Open MPI logo

Hardware Locality Development Mailing List Archives

  |   Home   |   Support   |   FAQ   |   all Hardware Locality Development mailing list

Subject: Re: [hwloc-devel] hwloc-distrib - please add the option to distribute the jobs in the reverse direction
From: Jiri Hladky (hladky.jiri_at_[hidden])
Date: 2013-08-28 10:20:43

On Tue, Aug 27, 2013 at 7:57 PM, Brice Goglin <Brice.Goglin_at_[hidden]> wrote:
> You just explained why I don't like weights. Some people will want to
> ignore L2, some won't. Specifying all this on the command-line would be
> horrible, and implementing it will be horrible too.

:-) Agreed.

> > I think that --reverse option is much easier for the implementation
> > and for the clear requirement and understanding how the output should
> > look like.
> Implementing reverse bitmap_singlify() isn't so easy.
> Also "--reverse" would have a semantics that no users ever requested,
> it's only a workaround for your actual need ("ignore core0 if
> possible"). What if somebody laer comes with a machine where he wants to
> preferably ignore core 7 and maybe ignore core 11 too, because some
> special daemons are running there? We'd need to add
> --dont-reverse-but-ignore-some-cores-if-possible. Or what if somebody
> wants to ignore the first core but still get other cores in the normal
> order?

I got your point. On the other hand I think that hwloc-distrib is at the
moment not flexible enough to handle such case. I believe that the current
strategy - start from the first object - is not the best one. From my
experience, core 0 is always most used by the system so it seems that
better strategy would to allocate the cores from the last one. So for
example, when I say that I would like to avoid PU#0 then it means I would
like in fact avoid Socket#0 as well as long as possible. The same applies
to NUMANode#0.

I was looking at the source code of the hwloc-distrib and I believe that
only this part of the code would be affected:

      for (i = 0; i < chunks; i++)
        roots[i] = hwloc_get_obj_by_depth(topology, from_depth, i); =>
change this to roots[i] = hwloc_get_obj_by_depth(topology, from_depth,

      hwloc_distributev(topology, roots, chunks, cpuset, n, to_depth); =>
rewrite this to iterate in the reverse direction

MAX_COUNT seems to be known and accessible as topology->nb_levels.

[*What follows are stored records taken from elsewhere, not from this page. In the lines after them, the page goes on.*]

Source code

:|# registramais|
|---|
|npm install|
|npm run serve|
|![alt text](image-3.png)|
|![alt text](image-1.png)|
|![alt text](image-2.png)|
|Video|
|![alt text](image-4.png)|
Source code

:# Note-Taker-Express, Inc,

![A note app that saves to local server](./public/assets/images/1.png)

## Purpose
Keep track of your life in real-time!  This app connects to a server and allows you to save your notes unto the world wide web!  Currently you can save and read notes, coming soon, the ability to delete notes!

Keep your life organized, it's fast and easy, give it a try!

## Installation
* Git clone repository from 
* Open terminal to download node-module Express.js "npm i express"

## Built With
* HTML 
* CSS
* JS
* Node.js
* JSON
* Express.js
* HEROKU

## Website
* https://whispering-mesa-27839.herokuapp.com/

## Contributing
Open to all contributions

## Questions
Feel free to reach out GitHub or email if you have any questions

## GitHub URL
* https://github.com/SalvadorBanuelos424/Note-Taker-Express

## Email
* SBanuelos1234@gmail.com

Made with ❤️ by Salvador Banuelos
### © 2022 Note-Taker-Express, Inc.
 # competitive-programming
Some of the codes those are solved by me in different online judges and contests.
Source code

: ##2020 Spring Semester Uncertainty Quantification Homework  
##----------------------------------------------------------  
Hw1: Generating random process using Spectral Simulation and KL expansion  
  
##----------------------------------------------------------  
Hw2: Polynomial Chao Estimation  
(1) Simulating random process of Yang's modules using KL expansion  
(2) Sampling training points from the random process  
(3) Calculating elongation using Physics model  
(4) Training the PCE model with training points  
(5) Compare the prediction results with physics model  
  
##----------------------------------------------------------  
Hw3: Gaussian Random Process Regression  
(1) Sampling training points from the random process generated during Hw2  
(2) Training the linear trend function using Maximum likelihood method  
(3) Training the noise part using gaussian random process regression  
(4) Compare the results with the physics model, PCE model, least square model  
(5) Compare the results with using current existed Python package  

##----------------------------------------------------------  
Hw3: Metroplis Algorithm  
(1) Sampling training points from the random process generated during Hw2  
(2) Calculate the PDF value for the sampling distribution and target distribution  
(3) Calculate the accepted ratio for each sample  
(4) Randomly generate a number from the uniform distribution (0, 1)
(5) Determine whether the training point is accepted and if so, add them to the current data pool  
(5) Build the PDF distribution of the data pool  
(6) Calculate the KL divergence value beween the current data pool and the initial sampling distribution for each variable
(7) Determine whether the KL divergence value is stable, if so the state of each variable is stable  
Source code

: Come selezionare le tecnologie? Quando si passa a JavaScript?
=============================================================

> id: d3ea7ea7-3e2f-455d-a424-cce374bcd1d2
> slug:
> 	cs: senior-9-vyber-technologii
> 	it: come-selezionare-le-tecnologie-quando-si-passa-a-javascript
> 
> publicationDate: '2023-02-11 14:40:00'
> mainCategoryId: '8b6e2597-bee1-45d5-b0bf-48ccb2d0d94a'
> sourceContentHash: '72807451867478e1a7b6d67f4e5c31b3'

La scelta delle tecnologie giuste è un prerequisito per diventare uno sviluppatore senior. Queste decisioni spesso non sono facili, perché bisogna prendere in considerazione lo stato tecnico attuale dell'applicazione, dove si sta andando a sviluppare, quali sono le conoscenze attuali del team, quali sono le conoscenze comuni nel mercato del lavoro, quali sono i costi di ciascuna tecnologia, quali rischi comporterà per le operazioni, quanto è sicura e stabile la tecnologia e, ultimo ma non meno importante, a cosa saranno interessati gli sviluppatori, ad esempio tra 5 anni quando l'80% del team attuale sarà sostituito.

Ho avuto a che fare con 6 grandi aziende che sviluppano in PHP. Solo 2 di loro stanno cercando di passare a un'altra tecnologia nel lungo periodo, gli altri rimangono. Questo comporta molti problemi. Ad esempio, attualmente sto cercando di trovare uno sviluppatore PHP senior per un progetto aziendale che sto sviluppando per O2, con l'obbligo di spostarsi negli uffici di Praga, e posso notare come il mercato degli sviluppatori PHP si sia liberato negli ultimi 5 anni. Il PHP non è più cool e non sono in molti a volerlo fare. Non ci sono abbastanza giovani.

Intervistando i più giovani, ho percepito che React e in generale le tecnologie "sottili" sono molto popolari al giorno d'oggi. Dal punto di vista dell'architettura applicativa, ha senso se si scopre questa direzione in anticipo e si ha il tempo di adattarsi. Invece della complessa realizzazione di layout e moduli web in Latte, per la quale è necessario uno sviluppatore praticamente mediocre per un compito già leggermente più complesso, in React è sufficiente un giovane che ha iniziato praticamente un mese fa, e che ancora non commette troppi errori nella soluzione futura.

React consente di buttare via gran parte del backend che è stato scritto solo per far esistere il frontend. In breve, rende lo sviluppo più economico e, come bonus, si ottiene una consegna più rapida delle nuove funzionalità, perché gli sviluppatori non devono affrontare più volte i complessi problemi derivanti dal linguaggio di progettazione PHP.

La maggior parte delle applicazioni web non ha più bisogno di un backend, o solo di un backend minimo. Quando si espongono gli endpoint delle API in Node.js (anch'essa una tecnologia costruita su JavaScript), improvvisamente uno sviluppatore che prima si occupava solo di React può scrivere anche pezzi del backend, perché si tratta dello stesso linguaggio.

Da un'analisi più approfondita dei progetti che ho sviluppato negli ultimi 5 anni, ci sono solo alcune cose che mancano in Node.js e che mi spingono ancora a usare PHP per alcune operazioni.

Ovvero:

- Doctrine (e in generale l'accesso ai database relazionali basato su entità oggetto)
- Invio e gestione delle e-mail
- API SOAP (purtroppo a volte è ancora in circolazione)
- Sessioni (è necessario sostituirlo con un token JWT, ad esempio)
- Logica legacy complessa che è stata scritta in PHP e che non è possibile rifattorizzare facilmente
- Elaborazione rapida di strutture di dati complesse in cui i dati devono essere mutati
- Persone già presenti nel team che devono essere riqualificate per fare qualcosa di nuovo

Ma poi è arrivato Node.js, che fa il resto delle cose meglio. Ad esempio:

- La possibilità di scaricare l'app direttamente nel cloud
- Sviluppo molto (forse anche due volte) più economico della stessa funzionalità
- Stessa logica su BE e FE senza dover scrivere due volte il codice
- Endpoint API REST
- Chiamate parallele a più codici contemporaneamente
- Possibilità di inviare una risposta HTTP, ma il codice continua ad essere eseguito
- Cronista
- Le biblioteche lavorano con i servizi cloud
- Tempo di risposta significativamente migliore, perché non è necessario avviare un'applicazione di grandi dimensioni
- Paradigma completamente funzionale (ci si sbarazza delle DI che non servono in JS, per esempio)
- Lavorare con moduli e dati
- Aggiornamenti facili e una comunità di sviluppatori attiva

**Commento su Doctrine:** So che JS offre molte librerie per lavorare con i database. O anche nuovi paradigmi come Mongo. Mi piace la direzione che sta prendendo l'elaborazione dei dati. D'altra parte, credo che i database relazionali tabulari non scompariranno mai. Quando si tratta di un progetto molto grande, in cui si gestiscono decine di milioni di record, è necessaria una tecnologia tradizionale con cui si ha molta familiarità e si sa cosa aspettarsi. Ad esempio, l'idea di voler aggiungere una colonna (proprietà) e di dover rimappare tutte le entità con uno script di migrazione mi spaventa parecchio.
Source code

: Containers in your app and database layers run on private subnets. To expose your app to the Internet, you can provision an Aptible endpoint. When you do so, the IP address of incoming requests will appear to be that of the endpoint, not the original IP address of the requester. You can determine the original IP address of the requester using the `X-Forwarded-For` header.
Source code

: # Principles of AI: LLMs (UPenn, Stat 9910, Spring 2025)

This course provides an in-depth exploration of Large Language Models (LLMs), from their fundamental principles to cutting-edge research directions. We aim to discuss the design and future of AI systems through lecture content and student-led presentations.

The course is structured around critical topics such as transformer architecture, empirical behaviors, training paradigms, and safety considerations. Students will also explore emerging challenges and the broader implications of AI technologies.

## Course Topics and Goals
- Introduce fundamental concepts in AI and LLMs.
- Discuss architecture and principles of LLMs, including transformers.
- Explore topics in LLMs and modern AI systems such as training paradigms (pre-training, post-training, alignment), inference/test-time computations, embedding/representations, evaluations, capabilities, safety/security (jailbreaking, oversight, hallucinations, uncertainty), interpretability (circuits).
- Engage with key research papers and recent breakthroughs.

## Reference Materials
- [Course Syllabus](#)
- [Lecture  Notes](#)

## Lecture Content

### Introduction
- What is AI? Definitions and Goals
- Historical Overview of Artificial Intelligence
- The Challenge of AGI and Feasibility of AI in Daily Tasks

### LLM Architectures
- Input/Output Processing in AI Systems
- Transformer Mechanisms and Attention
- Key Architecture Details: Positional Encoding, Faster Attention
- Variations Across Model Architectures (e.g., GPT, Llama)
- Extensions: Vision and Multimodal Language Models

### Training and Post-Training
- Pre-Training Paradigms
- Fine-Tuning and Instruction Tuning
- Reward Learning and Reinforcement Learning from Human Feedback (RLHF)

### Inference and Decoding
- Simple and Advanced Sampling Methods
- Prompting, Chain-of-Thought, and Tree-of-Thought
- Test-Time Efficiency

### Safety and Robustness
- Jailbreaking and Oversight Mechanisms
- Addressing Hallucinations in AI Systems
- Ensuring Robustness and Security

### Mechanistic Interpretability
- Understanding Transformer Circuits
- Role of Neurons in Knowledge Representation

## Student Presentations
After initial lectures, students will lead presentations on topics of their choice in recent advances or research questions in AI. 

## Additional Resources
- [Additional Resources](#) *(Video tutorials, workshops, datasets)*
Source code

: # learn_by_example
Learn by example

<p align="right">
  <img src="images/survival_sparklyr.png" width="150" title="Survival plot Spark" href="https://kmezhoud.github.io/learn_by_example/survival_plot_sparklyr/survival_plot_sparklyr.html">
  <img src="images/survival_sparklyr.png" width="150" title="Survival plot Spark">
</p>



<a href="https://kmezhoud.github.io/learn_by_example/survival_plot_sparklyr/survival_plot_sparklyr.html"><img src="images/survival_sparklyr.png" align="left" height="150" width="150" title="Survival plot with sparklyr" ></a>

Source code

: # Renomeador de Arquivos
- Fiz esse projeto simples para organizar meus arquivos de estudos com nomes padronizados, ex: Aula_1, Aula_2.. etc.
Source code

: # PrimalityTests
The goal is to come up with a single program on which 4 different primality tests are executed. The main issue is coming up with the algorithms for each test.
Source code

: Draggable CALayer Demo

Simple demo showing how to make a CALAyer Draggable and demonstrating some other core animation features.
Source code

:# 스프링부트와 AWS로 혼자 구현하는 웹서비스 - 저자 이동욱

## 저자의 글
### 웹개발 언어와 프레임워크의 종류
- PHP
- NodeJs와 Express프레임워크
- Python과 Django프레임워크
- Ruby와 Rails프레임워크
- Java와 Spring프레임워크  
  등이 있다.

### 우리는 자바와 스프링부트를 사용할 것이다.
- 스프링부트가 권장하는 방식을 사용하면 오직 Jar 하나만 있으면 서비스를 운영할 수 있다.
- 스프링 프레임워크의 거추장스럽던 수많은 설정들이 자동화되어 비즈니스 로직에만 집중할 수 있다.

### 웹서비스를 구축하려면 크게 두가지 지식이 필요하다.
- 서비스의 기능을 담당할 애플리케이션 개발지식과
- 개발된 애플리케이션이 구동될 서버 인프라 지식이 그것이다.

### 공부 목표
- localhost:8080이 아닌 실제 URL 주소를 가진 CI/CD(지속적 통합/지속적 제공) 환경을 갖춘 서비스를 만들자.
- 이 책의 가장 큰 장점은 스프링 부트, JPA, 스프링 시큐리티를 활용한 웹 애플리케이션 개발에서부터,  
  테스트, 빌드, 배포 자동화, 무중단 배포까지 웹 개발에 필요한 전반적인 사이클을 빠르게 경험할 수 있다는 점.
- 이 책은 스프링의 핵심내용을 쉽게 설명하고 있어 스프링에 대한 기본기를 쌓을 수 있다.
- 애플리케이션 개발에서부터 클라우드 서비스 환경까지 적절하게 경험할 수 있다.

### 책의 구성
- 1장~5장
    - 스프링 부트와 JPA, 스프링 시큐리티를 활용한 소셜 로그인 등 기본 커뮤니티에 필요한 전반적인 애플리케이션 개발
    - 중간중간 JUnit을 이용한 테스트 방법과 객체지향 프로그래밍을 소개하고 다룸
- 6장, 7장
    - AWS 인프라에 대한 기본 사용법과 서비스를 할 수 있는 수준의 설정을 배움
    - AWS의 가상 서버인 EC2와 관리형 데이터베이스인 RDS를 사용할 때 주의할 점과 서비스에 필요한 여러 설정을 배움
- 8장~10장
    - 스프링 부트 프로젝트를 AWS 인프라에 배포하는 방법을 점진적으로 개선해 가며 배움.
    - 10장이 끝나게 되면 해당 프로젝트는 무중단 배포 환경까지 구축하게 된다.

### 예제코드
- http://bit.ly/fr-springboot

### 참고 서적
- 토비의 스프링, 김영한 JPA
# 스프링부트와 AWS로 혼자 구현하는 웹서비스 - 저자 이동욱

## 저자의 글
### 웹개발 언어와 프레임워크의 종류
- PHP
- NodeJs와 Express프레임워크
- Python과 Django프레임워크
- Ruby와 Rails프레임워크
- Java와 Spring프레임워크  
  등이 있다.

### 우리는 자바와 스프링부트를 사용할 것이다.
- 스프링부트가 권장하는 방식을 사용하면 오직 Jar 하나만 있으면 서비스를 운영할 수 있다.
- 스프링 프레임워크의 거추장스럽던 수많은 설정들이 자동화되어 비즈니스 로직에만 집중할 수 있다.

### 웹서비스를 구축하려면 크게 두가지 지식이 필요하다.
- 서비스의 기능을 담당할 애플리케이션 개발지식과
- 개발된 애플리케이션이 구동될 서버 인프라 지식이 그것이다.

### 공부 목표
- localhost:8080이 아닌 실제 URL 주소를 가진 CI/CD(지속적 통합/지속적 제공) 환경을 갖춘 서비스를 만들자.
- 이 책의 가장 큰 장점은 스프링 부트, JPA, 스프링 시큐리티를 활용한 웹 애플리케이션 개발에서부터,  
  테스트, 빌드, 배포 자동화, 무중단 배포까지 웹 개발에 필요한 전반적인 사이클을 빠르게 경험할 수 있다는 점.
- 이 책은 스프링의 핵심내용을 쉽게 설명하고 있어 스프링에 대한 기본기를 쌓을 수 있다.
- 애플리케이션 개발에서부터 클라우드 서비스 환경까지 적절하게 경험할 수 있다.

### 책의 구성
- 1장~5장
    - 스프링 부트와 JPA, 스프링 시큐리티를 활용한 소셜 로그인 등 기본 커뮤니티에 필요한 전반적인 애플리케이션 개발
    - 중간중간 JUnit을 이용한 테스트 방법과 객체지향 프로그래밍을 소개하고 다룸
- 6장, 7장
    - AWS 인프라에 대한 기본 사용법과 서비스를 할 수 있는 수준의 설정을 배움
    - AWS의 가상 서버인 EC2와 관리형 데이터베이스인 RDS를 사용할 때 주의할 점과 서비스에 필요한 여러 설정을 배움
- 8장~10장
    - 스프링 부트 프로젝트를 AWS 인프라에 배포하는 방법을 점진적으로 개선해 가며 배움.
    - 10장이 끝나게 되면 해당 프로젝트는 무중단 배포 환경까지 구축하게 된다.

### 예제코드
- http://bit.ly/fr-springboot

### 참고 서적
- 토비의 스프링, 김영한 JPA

Am I missing something? In case of infinite bitmap hwloc-distrib will error
out. This should solve the problems with hwloc_bitmap_singlify.

I tend to think we should let the application handle these specific
> cases (finding what can be ignored while still having enough objects,
> and then calling distribute accordingly).

Actually I believe that this change is more easily implemented directly in
the C code rather then using some work-around in Bash. And I believe that
the use case is not such exotic. As outlined above, sarting from core#0 is
not always the best strategy....

Please let me know what do you think.